Whenever a line below holds the word "soul", count it once; report the total and nothing else.

BEGIN Dataset

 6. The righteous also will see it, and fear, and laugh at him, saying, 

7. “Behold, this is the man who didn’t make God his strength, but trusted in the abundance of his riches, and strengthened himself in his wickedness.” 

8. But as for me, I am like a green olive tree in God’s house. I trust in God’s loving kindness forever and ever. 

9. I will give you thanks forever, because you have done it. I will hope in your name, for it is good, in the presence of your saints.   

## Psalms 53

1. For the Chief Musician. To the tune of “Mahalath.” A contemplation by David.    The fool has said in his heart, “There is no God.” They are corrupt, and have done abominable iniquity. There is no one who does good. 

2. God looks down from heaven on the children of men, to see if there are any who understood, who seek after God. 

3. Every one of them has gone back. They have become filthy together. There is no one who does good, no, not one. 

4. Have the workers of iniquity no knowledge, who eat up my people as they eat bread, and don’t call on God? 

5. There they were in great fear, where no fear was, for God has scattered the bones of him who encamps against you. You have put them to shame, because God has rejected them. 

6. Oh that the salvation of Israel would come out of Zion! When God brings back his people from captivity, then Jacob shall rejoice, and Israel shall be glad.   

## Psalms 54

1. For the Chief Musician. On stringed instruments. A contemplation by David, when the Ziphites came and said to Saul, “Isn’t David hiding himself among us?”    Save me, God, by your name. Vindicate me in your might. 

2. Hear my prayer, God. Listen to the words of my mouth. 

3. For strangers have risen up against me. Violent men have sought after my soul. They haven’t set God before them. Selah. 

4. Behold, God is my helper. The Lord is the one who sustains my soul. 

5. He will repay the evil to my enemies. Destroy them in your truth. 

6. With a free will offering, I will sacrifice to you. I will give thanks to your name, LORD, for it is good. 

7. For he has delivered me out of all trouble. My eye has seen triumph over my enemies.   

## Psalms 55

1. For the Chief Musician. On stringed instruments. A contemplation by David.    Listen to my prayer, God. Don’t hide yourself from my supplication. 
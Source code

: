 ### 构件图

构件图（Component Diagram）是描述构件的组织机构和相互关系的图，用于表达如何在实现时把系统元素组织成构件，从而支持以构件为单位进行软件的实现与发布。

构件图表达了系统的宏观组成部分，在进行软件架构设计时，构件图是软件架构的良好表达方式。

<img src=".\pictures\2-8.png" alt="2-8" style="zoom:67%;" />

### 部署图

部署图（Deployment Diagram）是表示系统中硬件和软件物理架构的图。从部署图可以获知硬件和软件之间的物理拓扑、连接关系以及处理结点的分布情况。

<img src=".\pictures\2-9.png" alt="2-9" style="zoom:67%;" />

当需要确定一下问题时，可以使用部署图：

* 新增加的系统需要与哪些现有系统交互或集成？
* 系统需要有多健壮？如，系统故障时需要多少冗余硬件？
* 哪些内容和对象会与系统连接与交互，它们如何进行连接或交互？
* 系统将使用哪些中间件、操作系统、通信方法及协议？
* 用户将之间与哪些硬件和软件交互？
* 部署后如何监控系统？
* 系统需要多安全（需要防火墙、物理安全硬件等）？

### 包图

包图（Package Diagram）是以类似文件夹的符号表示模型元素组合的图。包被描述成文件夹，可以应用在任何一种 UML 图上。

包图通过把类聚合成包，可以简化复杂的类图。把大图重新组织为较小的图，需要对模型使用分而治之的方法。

END Dataset

== Reply ==
2